Another way I try to stay excited about the business of art is to make it fun. For example, I held a contest on Facebook to have people post pictures of their dog portraits next to their dogs on my page and get their friends to "like" their photos. The person with the most likes got a free portrait, and I got some exposure on Facebook. Use your gift of creativity to come up with some fun marketing strategies, and try to enjoy the process!

Thirdly, and perhaps most importantly, if you feel reluctant to promote your work but would like to sell your work, consider the source of your reluctance. Sometimes I realize that it is because I am not truly satisfied with the work I am creating. At this point it's time to spend some time in the studio creating work that you just can't wait to share. And then give this work the honor it deserves by promoting it with pride.

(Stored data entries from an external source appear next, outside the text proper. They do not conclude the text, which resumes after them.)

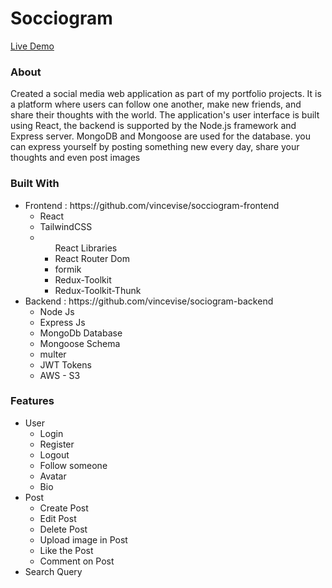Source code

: # Socciogram

<a href="https://socciogram-frontend.pages.dev/" style="background:white;">Live Demo</a> 

### About
Created a social media web application as part of my portfolio projects. It is a platform where users can follow one another, make new friends, and share their thoughts with the world. The application's user interface is built using React, the backend is supported by the Node.js framework and Express server.  MongoDB and Mongoose are used for the database. you can express yourself by posting something new every day, share your thoughts and even post images

### Built With

<ul>
  <li>Frontend : https://github.com/vincevise/socciogram-frontend
    <ul>
      <li>React</li>
      <li>TailwindCSS</li> 
      <li>
        <ul>React Libraries
          <li>React Router Dom </li>
          <li>formik </li>
          <li>Redux-Toolkit </li> 
          <li>Redux-Toolkit-Thunk </li> 
        </ul>
      </li>
    </ul>
  </li>
  <li>Backend : https://github.com/vincevise/sociogram-backend
    <ul>
      <li>Node Js</li>
      <li>Express Js</li>
      <li>MongoDb Database</li>
      <li>Mongoose Schema</li>
      <li>multer</li>
      <li>JWT Tokens</li>
      <li>AWS - S3</li>
    </ul>
  </li>
</ul>

### Features
<ul>
  <li>User
    <ul>
      <li>Login</li>
      <li>Register</li>
      <li>Logout</li>
      <li>Follow someone</li>
      <li>Avatar</li>
      <li>Bio</li>
    </ul>
  </li>
   <li>Post
    <ul>
      <li>Create Post</li>
      <li>Edit Post</li>
      <li>Delete Post</li>
      <li>Upload image in Post</li>
      <li>Like the Post</li>
      <li>Comment on Post</li>
    </ul>
  </li>
  <li>Search Query</li>
</ul>
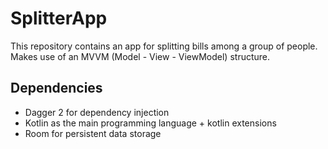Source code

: # SplitterApp
This repository contains an app for splitting bills among a group of people.
Makes use of an MVVM (Model - View - ViewModel) structure.

## Dependencies
* Dagger 2 for dependency injection
* Kotlin as the main programming language + kotlin extensions
* Room for persistent data storage
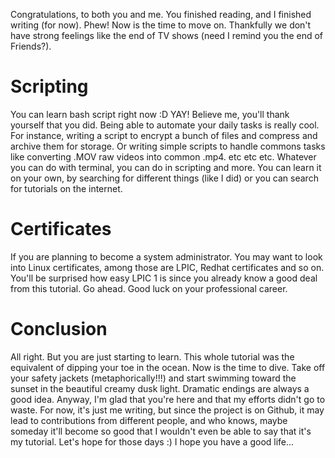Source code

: Congratulations, to both you and me. You finished reading, and I finished writing (for now). Phew! Now is the time to move on. Thankfully we don't have strong feelings like the end of TV shows (need I remind you the end of Friends?).

# Scripting

You can learn bash script right now :D YAY! Believe me, you'll thank yourself that you did. Being able to automate your daily tasks is really cool. For instance, writing a script to encrypt a bunch of files and compress and archive them for storage. Or writing simple scripts to handle commons tasks like converting .MOV raw videos into common .mp4. etc etc etc. Whatever you can do with terminal, you can do in scripting and more. You can learn it on your own, by searching for different things (like I did) or you can search for tutorials on the internet.

# Certificates

If you are planning to become a system administrator. You may want to look into Linux certificates, among those are LPIC, Redhat certificates and so on. You'll be surprised how easy LPIC 1 is since you already know a good deal from this tutorial. Go ahead. Good luck on your professional career.

# Conclusion

All right. But you are just starting to learn. This whole tutorial was the equivalent of dipping your toe in the ocean. Now is the time to dive. Take off your safety jackets (metaphorically!!!) and start swimming toward the sunset in the beautiful creamy dusk light. Dramatic endings are always a good idea. Anyway, I'm glad that you're here and that my efforts didn't go to waste. For now, it's just me writing, but since the project is on Github, it may lead to contributions from different people, and who knows, maybe someday it'll become so good that I wouldn't even be able to say that it's my tutorial. Let's hope for those days :) I hope you have a good life...

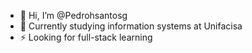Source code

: - 👋 Hi, I’m @Pedrohsantosg
- 🎒 Currently studying information systems at Unifacisa
- ⚡ Looking for full-stack learning
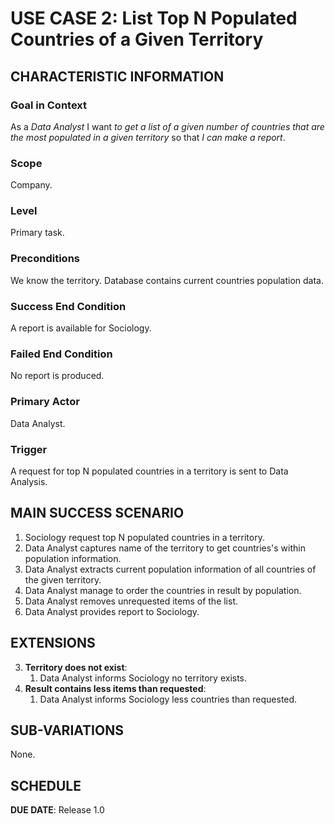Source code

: # USE CASE 2: List Top N Populated Countries of a Given Territory

## CHARACTERISTIC INFORMATION

### Goal in Context

As a *Data Analyst* I want *to get a list of a given number of countries that are the most populated in a given territory* so that *I can make a report*.

### Scope

Company.

### Level

Primary task.

### Preconditions

We know the territory. Database contains current countries population data.

### Success End Condition

A report is available for Sociology.

### Failed End Condition

No report is produced.

### Primary Actor

Data Analyst.

### Trigger

A request for top N populated countries in a territory is sent to Data Analysis.

## MAIN SUCCESS SCENARIO

1. Sociology request top N populated countries in a territory.
2. Data Analyst captures name of the territory to get countries's within population information.
3. Data Analyst extracts current population information of all countries of the given territory.
4. Data Analyst manage to order the countries in result by population.
5. Data Analyst removes unrequested items of the list.
6. Data Analyst provides report to Sociology.

## EXTENSIONS

3. **Territory does not exist**:
    1. Data Analyst informs Sociology no territory exists.
5. **Result contains less items than requested**:
    1. Data Analyst informs Sociology less countries than requested.

## SUB-VARIATIONS

None.

## SCHEDULE

**DUE DATE**: Release 1.0
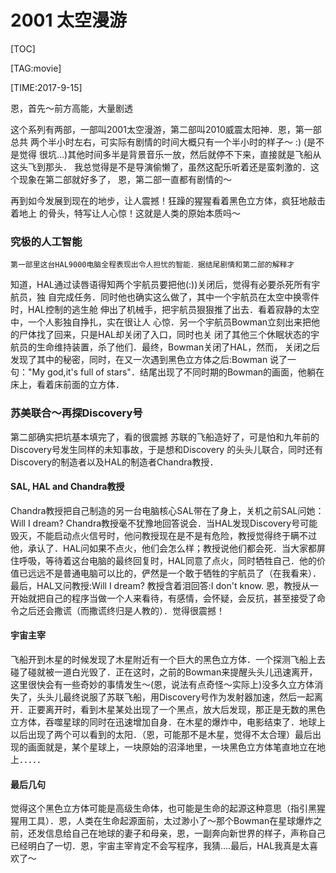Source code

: 
# 2001 太空漫游

[TOC]

[TAG:movie]

[TIME:2017-9-15]

恩，首先～前方高能，大量剧透

   这个系列有两部，一部叫2001太空漫游，第二部叫2010威震太阳神．恩，第一部总共
两个半小时左右，可实际有剧情的时间大概只有一个半小时的样子～  :)  (是不是觉得
很坑&#x2026;)其他时间多半是背景音乐一放，然后就停不下来，直接就是飞船从这头飞到那头．
我总觉得是不是导演偷懒了，虽然这配乐听着还是蛮刺激的．这个现象在第二部就好多了，
恩，第二部一直都有剧情的～

   再到如今发展到现在的地步，让人震撼！狂躁的猩猩看着黑色立方体，疯狂地敲击着地上
的骨头，特写让人心惊！这就是人类的原始本质吗～



### 究极的人工智能

    第一部里这台HAL9000电脑全程表现出令人担忧的智能．据结尾剧情和第二部的解释才
知道，HAL通过读唇语得知两个宇航员要把他(:))关闭后，觉得有必要杀死所有宇航员，独
自完成任务．同时他也确实这么做了，其中一个宇航员在太空中换零件时，HAL控制的逃生舱
伸出了机械手，把宇航员狠狠推了出去．看着寂静的太空中，一个人影独自挣扎，实在很让人
心惊．另一个宇航员Bowman立刻出来把他的尸体找了回来，只是HAL却关闭了入口，同时也关
闭了其他三个休眠状态的宇航员的生命维持装置，杀了他们．最终，Bowman关闭了HAL，然而，
关闭之后发现了其中的秘密，同时，在又一次遇到黑色立方体之后:Bowman 说了一句："My 
god,it's full of stars"．结尾出现了不同时期的Bowman的画面，他躺在床上，看着床前面的立方体．


### 苏美联合～再探Discovery号
第二部确实把坑基本填完了，看的很震撼
    苏联的飞船造好了，可是怕和九年前的Discovery号发生同样的未知事故，于是想和Discovery
的头头儿联合，同时还有Discovery的制造者以及HAL的制造者Chandra教授．


#### SAL, HAL and Chandra教授

Chandra教授把自己制造的另一台电脑核心SAL带在了身上，关机之前SAL问她：Will I dream? Chandra教授毫不犹豫地回答说会．当HAL发现Discovery号可能毁灭，不能启动点火信号时，他问教授现在是不是有危险，教授觉得终于瞒不过他，承认了．HAL问如果不点火，他们会怎么样；教授说他们都会死．当大家都屏住呼吸，等待着这台电脑的最终回复时，HAL同意了点火，同时牺牲自己．他的价值已远远不是普通电脑可以比的，俨然是一个敢于牺牲的宇航员了（在我看来）．最后，HAL又问教授:Will I dream? 教授含着泪回答:I don't know. 恩，教授从一开始就把自己的程序当做一个人来看待，有感情，会怀疑，会反抗，甚至接受了命令之后还会撒谎（而撒谎终归是人教的）．觉得很震撼！


#### 宇宙主宰

飞船开到木星的时候发现了木星附近有一个巨大的黑色立方体．一个探测飞船上去碰了碰就被一道白光毁了．正在这时，之前的Bowman来提醒头头儿迅速离开，这里很快会有一些奇妙的事情发生～(恩，说法有点奇怪～实际上)没多久立方体消失了，头头儿最终说服了苏联飞船，用Discovery号作为发射器加速，然后一起离开．正要离开时，看到木星某处出现了一个黑点，放大后发现，那正是无数的黑色立方体，吞噬星球的同时在迅速增加自身．在木星的爆炸中，电影结束了．地球上以后出现了两个可以看到的太阳．（恩，可能那不是木星，觉得不太合理）最后出现的画面就是，某个星球上，一块原始的沼泽地里，一块黑色立方体笔直地立在地上．．．．．


#### 最后几句

觉得这个黑色立方体可能是高级生命体，也可能是生命的起源这种意思（指引黑猩猩用工具）．恩，人类在生命起源面前，太过渺小了～那个Bowman在星球爆炸之前，还发信息给自己在地球的妻子和母亲，恩，一副奔向新世界的样子，声称自己已经明白了一切．恩，宇宙主宰肯定不会写程序，我猜&#x2026;.最后，HAL我真是太喜欢了～

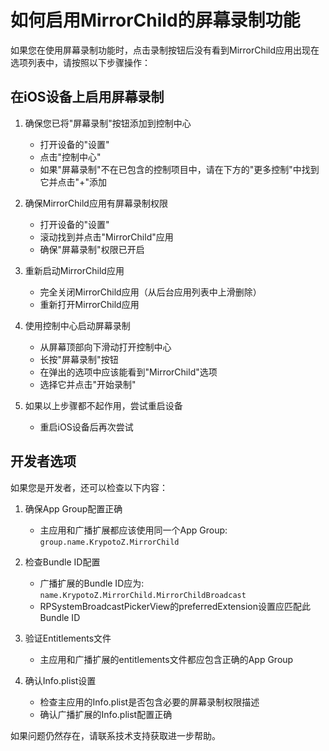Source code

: # 如何启用MirrorChild的屏幕录制功能

如果您在使用屏幕录制功能时，点击录制按钮后没有看到MirrorChild应用出现在选项列表中，请按照以下步骤操作：

## 在iOS设备上启用屏幕录制

1. 确保您已将"屏幕录制"按钮添加到控制中心
   - 打开设备的"设置"
   - 点击"控制中心"
   - 如果"屏幕录制"不在已包含的控制项目中，请在下方的"更多控制"中找到它并点击"+"添加

2. 确保MirrorChild应用有屏幕录制权限
   - 打开设备的"设置"
   - 滚动找到并点击"MirrorChild"应用
   - 确保"屏幕录制"权限已开启

3. 重新启动MirrorChild应用
   - 完全关闭MirrorChild应用（从后台应用列表中上滑删除）
   - 重新打开MirrorChild应用

4. 使用控制中心启动屏幕录制
   - 从屏幕顶部向下滑动打开控制中心
   - 长按"屏幕录制"按钮
   - 在弹出的选项中应该能看到"MirrorChild"选项
   - 选择它并点击"开始录制"

5. 如果以上步骤都不起作用，尝试重启设备
   - 重启iOS设备后再次尝试

## 开发者选项

如果您是开发者，还可以检查以下内容：

1. 确保App Group配置正确
   - 主应用和广播扩展都应该使用同一个App Group: `group.name.KrypotoZ.MirrorChild`

2. 检查Bundle ID配置
   - 广播扩展的Bundle ID应为: `name.KrypotoZ.MirrorChild.MirrorChildBroadcast`
   - RPSystemBroadcastPickerView的preferredExtension设置应匹配此Bundle ID

3. 验证Entitlements文件
   - 主应用和广播扩展的entitlements文件都应包含正确的App Group

4. 确认Info.plist设置
   - 检查主应用的Info.plist是否包含必要的屏幕录制权限描述
   - 确认广播扩展的Info.plist配置正确

如果问题仍然存在，请联系技术支持获取进一步帮助。 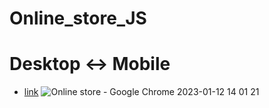 # Online_store_JS

# Desktop <-> Mobile

- [link](https://alexdolz.github.io/Online_store-JS/)
  ![Online store - Google Chrome 2023-01-12 14 01 21](https://user-images.githubusercontent.com/108806800/212073212-175dd937-d9ce-49f6-8710-5b6afa3d10c2.png)
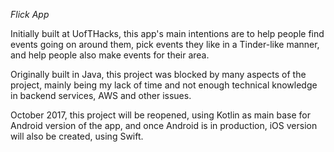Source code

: *Flick App* 

Initially built at UofTHacks, this app's main intentions are to help people find events going on around them, pick events they like in a Tinder-like manner, and help people also make events for their area. 

Originally built in Java, this project was blocked by many aspects of the project, mainly being my lack of time and not enough technical knowledge in backend services, AWS and other issues. 

October 2017, this project will be reopened, using Kotlin as main base for Android version of the app, and once Android is in production, iOS version will also be created, using Swift. 


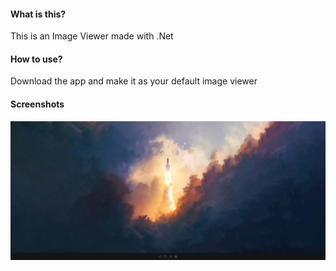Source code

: #### What is this?
This is an Image Viewer made with .Net

#### How to use?
Download the app and make it as your default image viewer

#### Screenshots
![ImageViewer](/docs/images/screenshot.jpeg)
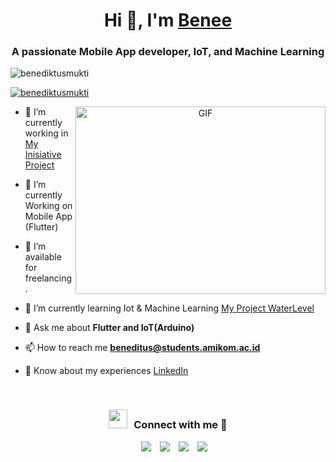 <h1 align="center">Hi 👋, I'm <a href="https://benebobaa.github.io/portofolio-tailwind-css/" target="blank">
Benee</a></h1>
<h3 align="center">A passionate Mobile App developer, IoT, and Machine Learning </h3>

<p align="left"> <img src="https://komarev.com/ghpvc/?username=benediktusmukti&label=Profile%20views&color=0e75b6&style=flat" alt="benediktusmukti" /> </p>

<p align="left"> <a href="https://twitter.com/benediktusmukti" target="blank"><img src="https://img.shields.io/twitter/follow/benediktusmukti?logo=twitter&style=for-the-badge" alt="benediktusmukti" /></a> </p>

<a target="_blank" align="center">
  <img align="right" top="500" height="300" width="400" alt="GIF" src="https://media.giphy.com/media/SWoSkN6DxTszqIKEqv/giphy.gif">
</a>

- 🔭 I’m currently working in <a href="https://github.com/benebobaa/benebobaa" target="blank">My Inisiative Project</a>

- 🌱 I’m currently Working on Mobile App (Flutter) 

- 🤝 I’m available for freelancing.

- 🌱 I’m currently learning Iot & Machine Learning <a href="https://github.com/Water-Level-Monitoring" target="blank">My Project WaterLevel</a>

- 💬 Ask me about **Flutter and IoT(Arduino)**

- 📫 How to reach me **beneditus@students.amikom.ac.id**

- 📄 Know about my experiences <a href="linkedin.com/in/benediktus-satriya" target="blank">LinkedIn</a>
<br/>
<h3 align="center" > <img src="https://linkedin.com/in/benediktus-satriya" width="30" height="30" style="margin-right: 10px;">Connect with me 🤝 </h3>

<p align="center">

 <div align="center"  class="icons-social" style="margin-left: 10px;">
        <a style="margin-left: 10px;"  target="_blank" href="https://linkedin.com/in/benediktus-satriya">
			<img src="https://img.icons8.com/doodle/40/000000/linkedin--v2.png"></a>
        <a style="margin-left: 10px;" target="_blank" href="https://github.com/benebobaa/benebobaa">
		<img src="https://img.icons8.com/doodle/40/000000/github--v1.png"></a>
        <a style="margin-left: 10px;" target="_blank" href="https://instagram.com/benedictusmukti">
			<img src="https://img.icons8.com/doodle/40/000000/instagram-new--v2.png"></a>
		<a style="margin-left: 10px;" target="_blank" href="https://twitter.com/benediktusmukti">
			<img src="https://img.icons8.com/doodle/1x/twitter-squared--v2.png" ></a>
      </div>

</p>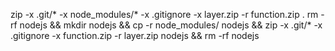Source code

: zip -x .git/\* -x node_modules/\* -x .gitignore -x layer.zip -r function.zip .
rm -rf nodejs && mkdir nodejs && cp -r node_modules/ nodejs && zip -x .git/\* -x .gitignore -x function.zip -r layer.zip nodejs && rm -rf nodejs
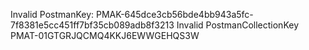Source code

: Invalid PostmanKey: PMAK-645dce3cb56bde4bb943a5fc-7f8381e5cc451ff7bf35cb089adb8f3213
Invalid PostmanCollectionKey PMAT-01GTGRJQCMQ4KKJ6EWWGEHQS3W


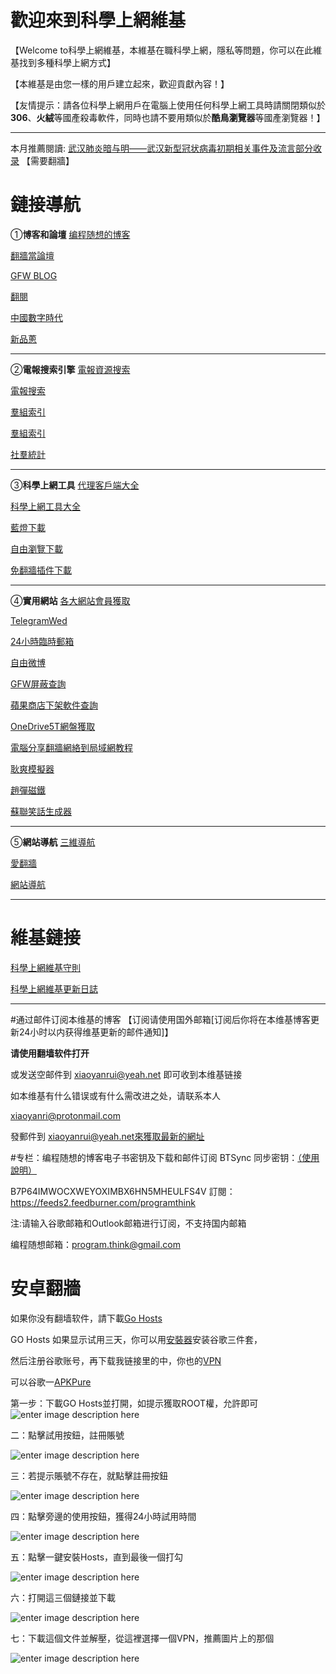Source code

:# 歡迎來到科學上網維基
【Welcome to科學上網維基，本維基在職科學上網，隱私等問題，你可以在此維基找到多種科學上網方式】

【本維基是由您一樣的用戶建立起來，歡迎貢獻內容！】

【友情提示：請各位科學上網用戶在電腦上使用任何科學上網工具時請關閉類似於**306**、**火絨**等國產殺毒軟件，同時也請不要用類似於**酷鳥瀏覽器**等國產瀏覽器！】

****
本月推薦閱讀: [武汉肺炎暗与明——武汉新型冠状病毒初期相关事件及流言部分收录](https://reurl.cc/dr6LN6)     【需要翻牆】


# 鏈接導航

①**博客和論壇**
[编程随想的博客](https://program-think.blogspot.com/2019/01/Memorabilia.html)


[翻牆當論壇](https://fanqiangdang.com/forum-48-1.html####)


[GFW BLOG](https://www.chinagfw.org/2011/04/javaoperaminiucweb.html)


[翻閱](http://www.fanyue.info/)


[中國數字時代](https://chinadigitaltimes.net/chinese/)


[新品蔥](https://pincong.rocks/)
*************
②**電報搜索引擎**
[電報資源搜索](http://www.sssoou.com//)


[電報搜索](https://tele.me/)


[羣組索引](https://www.telegram.url.tw/)


[羣組索引](https://tgtw.cc/)


[社羣統計](https://zh.telegramindex.com/)
*************
③**科學上網工具**
[代理客戶端大全](https://ausers.github.io/#android)


[科學上網工具大全](https://www.lanzous.com/i76xp1c)


[藍燈下載](https://github.com/getlantern/lantern-binaries)


[自由瀏覽下載](https://github.com/greatfire/wiki)


[免翻牆插件下載](https://github.com/cdtmirrors/cdt.unblocked)
*************
④**實用網站**
[各大網站會員獲取](https://github.com/wuxingsanren/wildcat-vip-account/)


[TelegramWed](https://web.telegram.org/#/im)


[24小時臨時郵箱](http://24mail.chacuo.net/zhtw?__cf_chl_jschl_tk__=f1439af71da480f8e7dfd98f55a331fa4be00a77-1579671219-0-AerD9ZCrkx7J_8ySFbc19jPzIGaheAcHlMZcTpKkMC76QQVZj2_gr8mx7CQyXIV2tRucIu09XGTZqInluy3Fo4HY1Ox7vsBDf_SvkvusoF3oRR8tCOT5Xfk5Znn_uKi-e6HPAUW9HX9AaotsnOGxy0SFc1hdjf9wr0F0VNMJ26SCWMPdC1Yioga-agbO8tnc6sEwS1h2R600l8H8MREelkHFp7ezSy8FniGz1ZhN0-gRCUDjEvkuyiOFtObbfb17OlPgmw_9zXUxFBUHIyrkI4Y)


[自由微博](https://freeweibo.com/)


[GFW屏蔽查詢](https://zh.greatfire.org/analyzer)


[蘋果商店下架軟件查詢](https://applecensorship.com/na/?l=zh)


[OneDrive5T網盤獲取](http://nide.men:3000/)


[電腦分享翻牆網絡到局域網教程](https://10101.io/2018/12/16/share-vpn-connection-over-wifi)


[耿爽模擬器](https://gengshuang1.github.io/)


[趙彈磁鐵](https://react-raw8jx.stackblitz.io/)


[蘇聯笑話生成器](https://miku-programm.github.io/ShengChengQi/)
*************
⑤**網站導航**
[三維導航](https://sanv.org/)


[愛翻牆](https://www.ifanqiang.com/)


[網站導航](https://123.kfd.me/)
*******
# 維基鏈接
[科學上網維基守則](https://mikugfw.home.blog/2020/02/12/%E7%A7%91%E5%AD%B8%E4%B8%8A%E7%B6%B2%E7%B6%AD%E5%9F%BA%E5%AE%88%E5%89%87/)


[科學上網維基更新日誌](https://mikugfw.home.blog/2020/02/12/%E7%A7%91%E5%AD%B8%E4%B8%8A%E7%B6%B2%E7%B6%AD%E5%9F%BA%E6%9B%B4%E6%96%B0%E6%97%A5%E5%BF%97/)
*******
#通过邮件订阅本维基的博客
【订阅请使用国外邮箱[订阅后你将在本维基博客更新24小时以内获得维基更新的邮件通知]】

**请使用翻墙软件打开**

或发送空邮件到 xiaoyanrui@yeah.net 即可收到本维基链接

如本维基有什么错误或有什么需改进之处，请联系本人

xiaoyanri@protonmail.com

發郵件到 xiaoyanrui@yeah.net來獲取最新的網址

#专栏：编程随想的博客电子书密钥及下载和邮件订阅
BTSync 同步密钥：[（使用說明）](https://github.com/programthink/books)


B7P64IMWOCXWEYOXIMBX6HN5MHEULFS4V   訂閱：https://feeds2.feedburner.com/programthink


注:请输入谷歌邮箱和Outlook邮箱进行订阅，不支持国内邮箱


编程随想邮箱：program.think@gmail.com


# 安卓翻牆
如果你没有翻墙软件，請下載[Go Hosts](http://t.cn/AiktU7pg)


GO Hosts 如果显示试用三天，你可以用[安裝器](https://www.lanzous.com/i86784d?t)安装谷歌三件套，


然后注册谷歌账号，再下载我链接里的中，你也的[VPN](https://www.lanzous.com/i8o91sf?t)

可以谷歌一[APKPure](https://www.lanzous.com/i867bjg?t)


第一步：下載GO Hosts並打開，如提示獲取ROOT權，允許即可
![enter image description here](https://raw.githubusercontent.com/Miku-programm/fuckGFW_Pic_GO/master/img/1.png)

二：點擊試用按鈕，註冊賬號



![enter image description here](https://raw.githubusercontent.com/Miku-programm/fuckGFW_Pic_GO/master/img/3.png)

三：若提示賬號不存在，就點擊註冊按鈕

![enter image description here](https://raw.githubusercontent.com/Miku-programm/fuckGFW_Pic_GO/master/img/4.png)

四：點擊旁邊的使用按鈕，獲得24小時試用時間

![enter image description here](https://raw.githubusercontent.com/Miku-programm/fuckGFW_Pic_GO/master/img/5.png)

五：點擊一鍵安裝Hosts，直到最後一個打勾

![enter image description here](https://raw.githubusercontent.com/Miku-programm/fuckGFW_Pic_GO/master/img/6.png)

六：打開這三個鏈接並下載

![enter image description here](https://raw.githubusercontent.com/Miku-programm/WIKI_Pic/master/img/6.png)

七：下載這個文件並解壓，從這裡選擇一個VPN，推薦圖片上的那個

![enter image description here](https://github.com/Miku-programm/WIKI_Pic/blob/master/img/7.png?raw=true)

I am always learning from other artists about how they negotiate the two worlds of creation and promotion. One source I enjoy are the newsletters I subscribe to from Padraig McCaul, a landscape painter in Ireland.  I also pay attention to how local artists are promoting their work and decide what is effective in my particular community. How do you find your balance? Do tell!

Make time for your work, make time to promote it, and see both facets of being an artist as part of your job.

ps. For those of you who were curious about the story behind the picture of the poor kitten with green paint on his toes...I was housesitting a few years ago for a family with a prize show-kitten (a Scottish Folded Ear cat, to be exact). Well little Scottie had some fun on my painting palette and his snow white fur. Why is it that green paint in particular manages to get everywhere?

Tuesday, September 3, 2013

Leave your brushstrokes alone.

My first blog post will begin with a nod of gratitude to Bob Ross and the many life lessons I learned from "The Joy of Painting." Thank you Bob Ross, and other under-appreciated teachers.

This is likely to be just the first of many tributes to Bob Ross. My mother can attest to the fact that while my peers were out drinking, playing video games, and otherwise being normal kids, I was often glued to the TV, mesmerized the daily lesson on "The Joy of Painting" with pencil in hand and an apple or some other orb-like subject matter lying between me and the television. I have many past teachers' voices in my head, including several professors - some wacky and kind, some militant and brutal. But Bob Ross sits on my shoulder whispering sweet nothings of pretty little trees into my ear most often. Today it was about the fan brush.

This tribute is with the utmost respect in the form of a rebutal. I remember the first oil painting I did after watching Bob use his fan brush. I was seduced by its ability to make a skyline glow. But over the years I have found it is easy to overuse the fan brush, and for a while I was even stubbornly boycotting it. While this tempting tool can beautifully soften and refine a painting, it can very quickly blend your brushtrokes into oblivion. Your brushstrokes are sacred. They are what make your painting your painting. Just as we are encouraged to soften the unique edges of our personalities, we are tempted to blur and blend our brushstrokes to the point of imperceptibility. This isn't the 17th Century - revel in the spontaneous aliveness of your unblended strokes!

Today's thought is short and sweet - Leave most of your brushtrokes alone! I've come to realize that there is a time and a place for the fan brush. But we all can be overly-seduced by the glowing softness it yields.  Be brave enough to leave most hard lines and courageous unfussy strokes untouched, and let your painting reflect your own raw beauty.